Finlandiya Cumhurbaşkanı'ndan ABD'ye çağrı
Ortak basın toplantısında konuşan Finlandiya Cumhurbaşkanı Niinistö ise Finlandiya ve İsveç'in başvurularının Amerika Birleşik Devletleri (ABD) tarafından hızlı bir şekilde onaylanmasının tüm sürecin daha çabuk sonuçlanması açısından önemli olduğunu ifade etti:
"Orada hızlı bir süreç olursa, bunun tüm süreç açısından zaman çizelgesine de yardımı olur... Bahsettiğim konu bu bağlamda çok önemli."
Niinisto ve Andersson, yarın (19 Mayıs) başkent Washington'da ABD Başkanı Joe Biden ile görüşecek.
ABD'den açıklama
Beyaz Saray Sözcüsü Karine Jean-Pierre de basın mensuplarının Türkiye'nin tutumuna ilişkin sorusunu yanıtladı:
"İsveç ve Finlandiya'nın NATO'ya katılması için çok fazla destek var. Bunu [kamuoyu] yoklamalarında gördük. NATO ittifaklarında desteği dile getirildiğini gördük. Dolayısıyla, fikir birliğine varılacağına güvenimiz tam."
Türkiye ne istiyor?
Öte yandan, bugün Bloomberg haber sitesinde Selcan Hacaoğlu imzasıyla yayınlanan bir haber, Türkiye'nin İsveç ve Finlandiya'nın NATO üyeliğine onay vermek için ne istiyor olabileceğine ilişkin bir fikir veriyor.
"İsmi açıklanmayan üç Türkiyeli yetkilinin" görüşlerine yer verilen Bloomberg haberinde, yetkililerin "PKK'nın [Kürdistan İşçi Partisi] terör örgütü olarak tanınması yetmez.
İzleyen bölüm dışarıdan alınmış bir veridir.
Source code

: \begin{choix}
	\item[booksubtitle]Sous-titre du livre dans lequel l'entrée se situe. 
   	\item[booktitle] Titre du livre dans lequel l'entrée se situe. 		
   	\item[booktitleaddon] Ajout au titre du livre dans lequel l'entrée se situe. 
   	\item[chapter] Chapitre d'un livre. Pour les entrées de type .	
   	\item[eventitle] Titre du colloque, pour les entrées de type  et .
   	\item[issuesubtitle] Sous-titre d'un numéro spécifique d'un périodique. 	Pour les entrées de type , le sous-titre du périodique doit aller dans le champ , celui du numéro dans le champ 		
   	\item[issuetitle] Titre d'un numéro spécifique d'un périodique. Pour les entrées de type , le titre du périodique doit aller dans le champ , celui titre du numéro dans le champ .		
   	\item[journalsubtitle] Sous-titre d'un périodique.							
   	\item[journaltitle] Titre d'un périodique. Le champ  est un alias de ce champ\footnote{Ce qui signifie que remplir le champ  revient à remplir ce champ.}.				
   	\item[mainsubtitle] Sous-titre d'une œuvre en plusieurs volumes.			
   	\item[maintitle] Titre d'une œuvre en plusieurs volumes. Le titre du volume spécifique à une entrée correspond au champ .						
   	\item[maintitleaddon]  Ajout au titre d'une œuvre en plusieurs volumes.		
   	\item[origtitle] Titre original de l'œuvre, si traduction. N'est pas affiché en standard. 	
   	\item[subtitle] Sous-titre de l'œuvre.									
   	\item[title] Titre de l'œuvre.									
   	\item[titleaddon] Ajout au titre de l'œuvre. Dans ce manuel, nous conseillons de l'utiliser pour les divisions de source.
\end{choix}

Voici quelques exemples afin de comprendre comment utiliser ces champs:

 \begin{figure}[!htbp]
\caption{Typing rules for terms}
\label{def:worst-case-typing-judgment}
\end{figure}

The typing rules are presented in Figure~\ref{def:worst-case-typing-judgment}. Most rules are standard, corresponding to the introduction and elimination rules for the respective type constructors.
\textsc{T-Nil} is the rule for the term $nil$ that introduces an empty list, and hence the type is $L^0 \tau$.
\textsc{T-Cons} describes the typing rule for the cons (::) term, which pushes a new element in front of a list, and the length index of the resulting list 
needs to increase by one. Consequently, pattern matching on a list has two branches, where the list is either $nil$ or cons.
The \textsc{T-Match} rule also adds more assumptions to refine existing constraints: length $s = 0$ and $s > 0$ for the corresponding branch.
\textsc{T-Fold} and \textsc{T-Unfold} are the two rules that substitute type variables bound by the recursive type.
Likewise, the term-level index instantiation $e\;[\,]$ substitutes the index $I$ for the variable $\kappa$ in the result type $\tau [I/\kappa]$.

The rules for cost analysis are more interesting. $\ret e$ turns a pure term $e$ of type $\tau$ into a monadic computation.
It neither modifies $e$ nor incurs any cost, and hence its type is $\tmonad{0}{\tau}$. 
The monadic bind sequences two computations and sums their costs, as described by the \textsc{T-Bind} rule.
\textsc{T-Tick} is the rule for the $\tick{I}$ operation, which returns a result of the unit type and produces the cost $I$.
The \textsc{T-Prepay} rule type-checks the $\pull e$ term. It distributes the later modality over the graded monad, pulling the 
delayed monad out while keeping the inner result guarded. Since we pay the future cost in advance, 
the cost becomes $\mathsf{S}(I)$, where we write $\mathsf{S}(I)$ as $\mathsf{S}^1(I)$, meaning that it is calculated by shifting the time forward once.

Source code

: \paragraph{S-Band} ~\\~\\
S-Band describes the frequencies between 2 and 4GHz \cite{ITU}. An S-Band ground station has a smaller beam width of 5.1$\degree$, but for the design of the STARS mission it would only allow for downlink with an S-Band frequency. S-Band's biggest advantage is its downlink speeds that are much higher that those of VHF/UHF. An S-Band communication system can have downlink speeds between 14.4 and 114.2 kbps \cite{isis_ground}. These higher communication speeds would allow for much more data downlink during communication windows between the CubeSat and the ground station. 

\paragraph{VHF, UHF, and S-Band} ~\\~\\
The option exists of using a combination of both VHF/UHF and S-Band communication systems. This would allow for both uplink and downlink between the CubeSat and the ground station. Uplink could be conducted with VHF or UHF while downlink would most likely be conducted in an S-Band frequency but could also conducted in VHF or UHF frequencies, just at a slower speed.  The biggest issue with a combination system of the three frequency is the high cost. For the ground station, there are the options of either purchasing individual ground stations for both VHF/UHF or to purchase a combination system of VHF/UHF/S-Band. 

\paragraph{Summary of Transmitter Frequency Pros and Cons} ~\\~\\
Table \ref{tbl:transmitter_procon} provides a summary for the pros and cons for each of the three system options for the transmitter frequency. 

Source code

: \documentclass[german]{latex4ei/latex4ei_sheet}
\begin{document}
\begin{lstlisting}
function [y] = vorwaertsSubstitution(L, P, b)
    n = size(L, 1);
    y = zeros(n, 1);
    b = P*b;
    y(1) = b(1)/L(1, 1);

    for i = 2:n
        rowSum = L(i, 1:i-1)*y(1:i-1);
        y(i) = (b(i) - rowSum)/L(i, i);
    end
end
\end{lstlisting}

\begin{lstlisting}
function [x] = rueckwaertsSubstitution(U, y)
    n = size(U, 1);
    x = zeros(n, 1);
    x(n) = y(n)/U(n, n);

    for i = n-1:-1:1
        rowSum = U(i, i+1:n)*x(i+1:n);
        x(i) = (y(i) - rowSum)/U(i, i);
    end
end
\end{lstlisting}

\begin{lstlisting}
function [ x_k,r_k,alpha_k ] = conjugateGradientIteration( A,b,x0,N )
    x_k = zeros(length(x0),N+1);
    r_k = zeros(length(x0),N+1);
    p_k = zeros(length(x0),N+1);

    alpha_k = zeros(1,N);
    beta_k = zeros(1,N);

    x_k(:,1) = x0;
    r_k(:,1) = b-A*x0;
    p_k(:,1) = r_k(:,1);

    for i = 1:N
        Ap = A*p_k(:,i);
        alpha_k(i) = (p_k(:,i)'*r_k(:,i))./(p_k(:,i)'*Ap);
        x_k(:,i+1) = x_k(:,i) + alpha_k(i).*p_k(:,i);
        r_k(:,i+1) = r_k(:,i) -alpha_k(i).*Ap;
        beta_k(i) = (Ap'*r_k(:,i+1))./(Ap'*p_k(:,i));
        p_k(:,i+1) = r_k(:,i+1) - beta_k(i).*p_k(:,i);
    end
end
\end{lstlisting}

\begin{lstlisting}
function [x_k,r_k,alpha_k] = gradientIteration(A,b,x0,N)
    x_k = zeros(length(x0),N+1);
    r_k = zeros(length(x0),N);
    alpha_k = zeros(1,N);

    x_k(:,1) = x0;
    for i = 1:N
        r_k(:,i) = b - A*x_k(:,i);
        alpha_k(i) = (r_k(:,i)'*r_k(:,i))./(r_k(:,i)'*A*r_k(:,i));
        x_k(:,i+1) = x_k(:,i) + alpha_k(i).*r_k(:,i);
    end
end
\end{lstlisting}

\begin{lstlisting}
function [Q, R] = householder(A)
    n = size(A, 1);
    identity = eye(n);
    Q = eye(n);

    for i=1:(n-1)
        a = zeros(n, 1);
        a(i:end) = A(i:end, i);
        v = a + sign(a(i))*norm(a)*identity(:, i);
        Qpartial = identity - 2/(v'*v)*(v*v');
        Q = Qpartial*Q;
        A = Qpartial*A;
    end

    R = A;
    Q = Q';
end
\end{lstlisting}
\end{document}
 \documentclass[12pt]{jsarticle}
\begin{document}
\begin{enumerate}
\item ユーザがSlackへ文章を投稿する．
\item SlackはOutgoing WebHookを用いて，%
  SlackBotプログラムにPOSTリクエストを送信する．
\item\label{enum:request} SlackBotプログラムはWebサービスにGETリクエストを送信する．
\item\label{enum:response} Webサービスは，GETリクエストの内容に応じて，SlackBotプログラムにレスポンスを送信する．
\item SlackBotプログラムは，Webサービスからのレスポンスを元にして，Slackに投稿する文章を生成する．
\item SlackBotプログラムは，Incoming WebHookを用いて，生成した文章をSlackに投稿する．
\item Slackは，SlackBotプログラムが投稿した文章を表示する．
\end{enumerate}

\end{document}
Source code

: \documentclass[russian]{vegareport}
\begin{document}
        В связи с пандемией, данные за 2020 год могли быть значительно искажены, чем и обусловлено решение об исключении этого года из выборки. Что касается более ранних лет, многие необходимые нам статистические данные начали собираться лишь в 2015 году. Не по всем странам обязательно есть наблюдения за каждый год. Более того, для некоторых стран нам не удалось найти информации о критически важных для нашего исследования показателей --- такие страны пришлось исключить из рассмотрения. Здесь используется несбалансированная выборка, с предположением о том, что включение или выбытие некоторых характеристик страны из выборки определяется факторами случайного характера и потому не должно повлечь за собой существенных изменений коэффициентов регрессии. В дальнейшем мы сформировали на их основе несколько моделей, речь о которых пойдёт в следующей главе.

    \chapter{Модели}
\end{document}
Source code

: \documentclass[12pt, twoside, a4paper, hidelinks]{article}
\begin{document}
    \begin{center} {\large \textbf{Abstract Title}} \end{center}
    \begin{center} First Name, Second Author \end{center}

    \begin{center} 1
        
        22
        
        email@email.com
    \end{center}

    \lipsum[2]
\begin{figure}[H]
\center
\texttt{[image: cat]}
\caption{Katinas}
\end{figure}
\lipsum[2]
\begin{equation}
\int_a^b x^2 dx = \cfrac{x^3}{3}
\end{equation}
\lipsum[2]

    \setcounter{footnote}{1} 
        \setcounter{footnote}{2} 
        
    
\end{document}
Kuzey ülkeleri ülkelerinde aktif olan PKK sempatizanlarına daha çok müdahale etmeli" görüşü paylaşıldı.
Türkiye'nin 2019'da Suriye'ye yönelik sınırötesi askeri operasyonunun ardından bazı ülkelerin Türkiye'ye silah satışını durdurduğunu hatırlatan Bloomberg, Türkiye'nin İsveç ve Finlandiya ile birlikte bazı AB üyesi ülkelerin uyguladığı silah ambargosunun kaldırılmasını talep ettiğini yazdı.
Bloomberg'in aktardığına göre, yetkililer "Büyük savunma sistemleri satın almayı planlamıyoruz fakat prensipte Ankara, silah anlaşmalarını engelleyen daha fazla ülkenin NATO'da olmasını istemiyor" dedi.
Türkiye'nin Rusya'dan S-400 satın aldıktan sonra satışı durdurulan F-35'lerinin yanı F-16 ve kitler de satın almak istediği de kaydedildi.
Türkiye'nin ayrıca S-400 hava savunma sistemi sebebiyle ABD'nin uyguladığı yaptırımların da kaldırılmasını istediği belirtildi.
Öte yandan, yetkililer söz konusu taleplerin Cumhurbaşkanı Erdoğan ile Rusya Devlet Başkanı Vladimir Putin ile yakınlığı ya da gelecek yıl yapılması beklenen genel seçimler ile ilgili olmadığını söyledi: "Türkiye, kendi ulusal çıkarlarına uyumlu bir dış siyaset izliyor."